• [What this task involves]: For the entries that follow, restate word for word the line containing "entry by 10 days", the line containing "lake dataset (MTHS", and every line that lies between them.

[Records drawn from a dataset]
....

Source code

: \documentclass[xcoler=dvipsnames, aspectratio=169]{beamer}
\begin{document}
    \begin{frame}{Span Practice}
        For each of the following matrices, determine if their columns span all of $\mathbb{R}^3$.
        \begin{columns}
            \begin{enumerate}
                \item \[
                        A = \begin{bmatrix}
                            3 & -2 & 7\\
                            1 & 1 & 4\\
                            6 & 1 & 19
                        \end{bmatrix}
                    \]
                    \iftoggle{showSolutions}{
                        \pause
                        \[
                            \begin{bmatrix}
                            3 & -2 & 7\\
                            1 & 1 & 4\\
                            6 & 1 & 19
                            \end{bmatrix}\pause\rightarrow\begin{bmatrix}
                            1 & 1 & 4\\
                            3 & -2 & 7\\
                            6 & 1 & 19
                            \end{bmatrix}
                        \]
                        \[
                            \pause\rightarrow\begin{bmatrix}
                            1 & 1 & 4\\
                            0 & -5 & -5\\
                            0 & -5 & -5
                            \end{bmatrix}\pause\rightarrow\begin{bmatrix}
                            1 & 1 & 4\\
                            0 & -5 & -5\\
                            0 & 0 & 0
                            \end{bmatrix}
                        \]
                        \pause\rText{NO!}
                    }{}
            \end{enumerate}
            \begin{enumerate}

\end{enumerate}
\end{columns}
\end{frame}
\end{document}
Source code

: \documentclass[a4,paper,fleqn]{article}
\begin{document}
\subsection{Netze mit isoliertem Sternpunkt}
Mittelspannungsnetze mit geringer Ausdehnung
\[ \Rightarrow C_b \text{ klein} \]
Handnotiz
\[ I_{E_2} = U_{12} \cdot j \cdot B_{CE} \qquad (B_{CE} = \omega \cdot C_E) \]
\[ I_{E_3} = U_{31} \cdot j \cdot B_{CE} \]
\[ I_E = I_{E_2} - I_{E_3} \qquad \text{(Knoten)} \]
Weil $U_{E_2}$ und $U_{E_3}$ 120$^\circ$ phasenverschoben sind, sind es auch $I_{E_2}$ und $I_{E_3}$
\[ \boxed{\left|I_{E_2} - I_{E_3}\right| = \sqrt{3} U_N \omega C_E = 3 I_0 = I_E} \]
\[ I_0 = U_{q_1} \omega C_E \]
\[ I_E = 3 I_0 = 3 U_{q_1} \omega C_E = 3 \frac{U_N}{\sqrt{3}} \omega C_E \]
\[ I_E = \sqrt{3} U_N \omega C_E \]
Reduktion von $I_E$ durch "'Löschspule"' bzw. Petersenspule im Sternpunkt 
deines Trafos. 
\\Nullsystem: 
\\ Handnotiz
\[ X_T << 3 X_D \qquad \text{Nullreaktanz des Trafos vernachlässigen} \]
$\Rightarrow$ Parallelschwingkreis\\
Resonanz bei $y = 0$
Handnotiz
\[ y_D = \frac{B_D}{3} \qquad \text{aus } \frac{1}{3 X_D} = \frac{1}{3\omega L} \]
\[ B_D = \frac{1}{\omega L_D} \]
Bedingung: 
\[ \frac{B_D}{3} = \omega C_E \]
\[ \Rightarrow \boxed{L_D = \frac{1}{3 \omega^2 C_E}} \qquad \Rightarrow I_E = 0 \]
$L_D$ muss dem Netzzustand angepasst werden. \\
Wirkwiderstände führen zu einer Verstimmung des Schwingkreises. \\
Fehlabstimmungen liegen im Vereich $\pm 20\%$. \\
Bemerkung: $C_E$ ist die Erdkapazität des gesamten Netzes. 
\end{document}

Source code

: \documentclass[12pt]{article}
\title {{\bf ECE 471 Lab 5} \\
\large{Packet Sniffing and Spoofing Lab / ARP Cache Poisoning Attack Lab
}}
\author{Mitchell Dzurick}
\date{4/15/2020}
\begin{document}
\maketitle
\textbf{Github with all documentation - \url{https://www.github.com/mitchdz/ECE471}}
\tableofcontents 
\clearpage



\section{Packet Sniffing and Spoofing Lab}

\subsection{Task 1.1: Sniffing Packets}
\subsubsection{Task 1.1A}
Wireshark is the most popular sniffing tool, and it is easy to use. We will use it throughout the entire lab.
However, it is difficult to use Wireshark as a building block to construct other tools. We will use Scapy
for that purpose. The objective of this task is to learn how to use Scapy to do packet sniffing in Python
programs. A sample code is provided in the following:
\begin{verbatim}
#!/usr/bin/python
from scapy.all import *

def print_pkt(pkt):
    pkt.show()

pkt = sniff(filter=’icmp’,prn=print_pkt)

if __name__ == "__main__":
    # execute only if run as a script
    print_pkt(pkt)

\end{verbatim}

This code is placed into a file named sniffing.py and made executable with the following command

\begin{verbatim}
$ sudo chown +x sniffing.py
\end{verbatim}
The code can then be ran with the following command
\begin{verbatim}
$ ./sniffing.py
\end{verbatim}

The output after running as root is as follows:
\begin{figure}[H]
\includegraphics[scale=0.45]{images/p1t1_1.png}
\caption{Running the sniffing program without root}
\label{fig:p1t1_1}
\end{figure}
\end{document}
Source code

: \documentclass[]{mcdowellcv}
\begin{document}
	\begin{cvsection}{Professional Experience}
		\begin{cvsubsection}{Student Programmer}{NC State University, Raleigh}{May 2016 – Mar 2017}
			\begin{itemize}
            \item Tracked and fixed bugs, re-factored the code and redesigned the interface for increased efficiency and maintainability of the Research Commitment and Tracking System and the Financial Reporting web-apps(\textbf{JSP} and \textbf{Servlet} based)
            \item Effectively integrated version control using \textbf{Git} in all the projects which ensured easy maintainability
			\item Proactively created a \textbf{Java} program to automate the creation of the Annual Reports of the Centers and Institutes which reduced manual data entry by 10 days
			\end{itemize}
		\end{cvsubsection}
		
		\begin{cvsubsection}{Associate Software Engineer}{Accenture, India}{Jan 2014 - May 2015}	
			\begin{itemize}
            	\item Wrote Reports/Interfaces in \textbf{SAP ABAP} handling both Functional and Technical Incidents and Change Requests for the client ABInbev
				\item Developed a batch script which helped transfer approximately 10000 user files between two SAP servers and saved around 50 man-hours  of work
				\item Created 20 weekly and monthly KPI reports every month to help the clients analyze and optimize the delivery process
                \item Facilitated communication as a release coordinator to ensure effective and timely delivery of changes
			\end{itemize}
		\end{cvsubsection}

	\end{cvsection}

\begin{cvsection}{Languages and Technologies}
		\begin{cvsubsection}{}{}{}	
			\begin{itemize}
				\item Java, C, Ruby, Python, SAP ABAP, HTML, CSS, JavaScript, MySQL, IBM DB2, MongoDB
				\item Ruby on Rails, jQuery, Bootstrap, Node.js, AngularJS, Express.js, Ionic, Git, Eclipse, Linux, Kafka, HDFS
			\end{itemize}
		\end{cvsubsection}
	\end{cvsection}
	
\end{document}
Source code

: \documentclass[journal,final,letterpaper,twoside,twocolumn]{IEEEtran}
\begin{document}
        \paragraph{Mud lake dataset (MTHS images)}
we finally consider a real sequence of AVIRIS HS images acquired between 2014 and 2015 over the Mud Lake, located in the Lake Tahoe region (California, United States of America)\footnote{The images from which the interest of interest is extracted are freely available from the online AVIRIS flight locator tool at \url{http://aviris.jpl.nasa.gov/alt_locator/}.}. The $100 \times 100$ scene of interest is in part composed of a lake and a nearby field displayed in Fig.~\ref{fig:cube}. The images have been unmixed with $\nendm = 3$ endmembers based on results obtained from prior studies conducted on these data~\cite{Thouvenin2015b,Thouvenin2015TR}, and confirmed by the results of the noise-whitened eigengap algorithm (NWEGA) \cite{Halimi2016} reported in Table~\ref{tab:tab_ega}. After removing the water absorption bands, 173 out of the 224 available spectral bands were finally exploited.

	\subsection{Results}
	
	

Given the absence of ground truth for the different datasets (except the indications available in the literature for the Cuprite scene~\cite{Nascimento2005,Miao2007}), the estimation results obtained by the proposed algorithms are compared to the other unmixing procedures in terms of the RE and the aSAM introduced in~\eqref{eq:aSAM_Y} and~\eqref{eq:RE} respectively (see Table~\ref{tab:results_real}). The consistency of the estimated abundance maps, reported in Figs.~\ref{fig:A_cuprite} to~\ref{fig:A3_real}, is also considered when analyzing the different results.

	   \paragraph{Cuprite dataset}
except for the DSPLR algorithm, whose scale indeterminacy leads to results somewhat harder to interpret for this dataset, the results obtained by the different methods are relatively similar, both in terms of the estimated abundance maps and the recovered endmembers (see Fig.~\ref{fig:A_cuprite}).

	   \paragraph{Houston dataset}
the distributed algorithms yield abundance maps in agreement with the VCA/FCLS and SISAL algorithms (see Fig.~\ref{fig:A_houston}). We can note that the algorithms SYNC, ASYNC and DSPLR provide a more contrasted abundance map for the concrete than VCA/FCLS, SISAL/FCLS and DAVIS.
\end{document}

....

• [Completed exercise]:
			\item Proactively created a \textbf{Java} program to automate the creation of the Annual Reports of the Centers and Institutes which reduced manual data entry by 10 days
			\end{itemize}
		\end{cvsubsection}
		
		\begin{cvsubsection}{Associate Software Engineer}{Accenture, India}{Jan 2014 - May 2015}	
			\begin{itemize}
            	\item Wrote Reports/Interfaces in \textbf{SAP ABAP} handling both Functional and Technical Incidents and Change Requests for the client ABInbev
				\item Developed a batch script which helped transfer approximately 10000 user files between two SAP servers and saved around 50 man-hours  of work
				\item Created 20 weekly and monthly KPI reports every month to help the clients analyze and optimize the delivery process
                \item Facilitated communication as a release coordinator to ensure effective and timely delivery of changes
			\end{itemize}
		\end{cvsubsection}

	\end{cvsection}

\begin{cvsection}{Languages and Technologies}
		\begin{cvsubsection}{}{}{}	
			\begin{itemize}
				\item Java, C, Ruby, Python, SAP ABAP, HTML, CSS, JavaScript, MySQL, IBM DB2, MongoDB
				\item Ruby on Rails, jQuery, Bootstrap, Node.js, AngularJS, Express.js, Ionic, Git, Eclipse, Linux, Kafka, HDFS
			\end{itemize}
		\end{cvsubsection}
	\end{cvsection}
	
\end{document}
Source code

: \documentclass[journal,final,letterpaper,twoside,twocolumn]{IEEEtran}
\begin{document}
        \paragraph{Mud lake dataset (MTHS images)}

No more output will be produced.